This vision for the integrated development and management of the eastern Nile Basin is consistent in its substance and goals with the outlooks and mechanisms of the Nile Basin Initiative which established a special coordinating mechanism for the Blue Nile called the Eastern Nile Technical Regional Office (ENTRO). The regional cooperative vision also brings on board South Sudan with an eye to engaging in projects that help reduce water loss due to evaporation and transpiration, and promoting other development projects in the south that fall within the overall framework of the Nile Basin Initiative.

The proposed regional cooperation plan for the eastern Nile Valley is also consistent with the declaration of principles signed between Egyptian President Abdel-Fattah Al-Sisi, Sudanese President Omar Al-Bashir and Ethiopian Prime Minister Hailemariam Desalegn in Khartoum on 23 March 2016. The declaration affirmed the good will of the three parties and their desire to overcome all obstacles. President Al-Bashir, at the time, said that cooperation was “the only path to understanding between our peoples” and that “without cooperation we will forego the opportunity for a dignified life”. The Ethiopian prime minister stressed that GERD would not harm Egyptian interests while the Egyptian foreign minister held that the declaration of principles marked the beginning of greater political and technical cooperation between the three countries.

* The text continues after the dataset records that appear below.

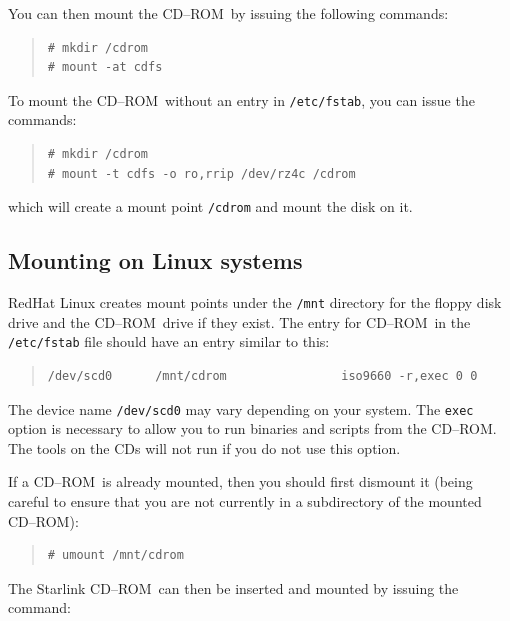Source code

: \documentclass[twoside,11pt]{article}
\newcommand{\xlabel}[1]{}
\renewcommand{\_}{\texttt{\symbol{95}}}
\newcommand{\cdrom}{CD--ROM}
\newcommand{\cdrom}{CD-ROM}
\begin{document}
You can then mount the \cdrom\ by issuing the following commands:

\begin{quote}
\begin{verbatim}
# mkdir /cdrom
# mount -at cdfs
\end{verbatim}
\end{quote}

To mount the \cdrom\ without an entry in \texttt{/etc/fstab}, you can issue
the commands:

\begin{quote}
\begin{verbatim}
# mkdir /cdrom
# mount -t cdfs -o ro,rrip /dev/rz4c /cdrom
\end{verbatim}
\end{quote}

which will create a mount point \texttt{/cdrom} and mount the disk on it.

\subsection{\xlabel{mounting_on_linux}Mounting on Linux systems}
\label{mounting_on_linux}

RedHat Linux creates mount points under the \texttt{/mnt} directory for
the floppy disk drive and the \cdrom\ drive if they exist.  The entry for
\cdrom\ in the \texttt{/etc/fstab} file should have an entry
similar to this:

\begin{quote}
\begin{verbatim}
/dev/scd0      /mnt/cdrom                iso9660 -r,exec 0 0
\end{verbatim}
\end{quote}

The device name \texttt{/dev/scd0} may vary depending on your system.  The
\texttt{exec} option is necessary to allow you to run binaries and
scripts from the \cdrom.   The tools on the CDs will not run if you do not
use this option.

If a \cdrom\ is already mounted, then you should first dismount it
(being careful to ensure that you are not currently in a subdirectory
of the mounted \cdrom):

\begin{quote}
\begin{verbatim}
# umount /mnt/cdrom
\end{verbatim}
\end{quote}

The Starlink \cdrom\ can then be inserted and mounted by issuing the command:
\end{document}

My proposed vision for regional cooperation in the eastern Nile Basin and Nile Basin countries in general is also consistent with the international trend to fund multipurpose projects that serve several countries at once. Since the outset of the Nile Basin Initiative, donor agencies have been looking forward to a consensus among the initiative’s countries. Unfortunately, only the Upper Nile Basin nations signed the Entebbe Agreement, effectively turning what should have been a comprehensive regional agreement into what might best be termed a quasi-regional agreement for cooperation between the upper riparian countries alone. As a result, it has been unable to attract the anticipated international investments and support from partners.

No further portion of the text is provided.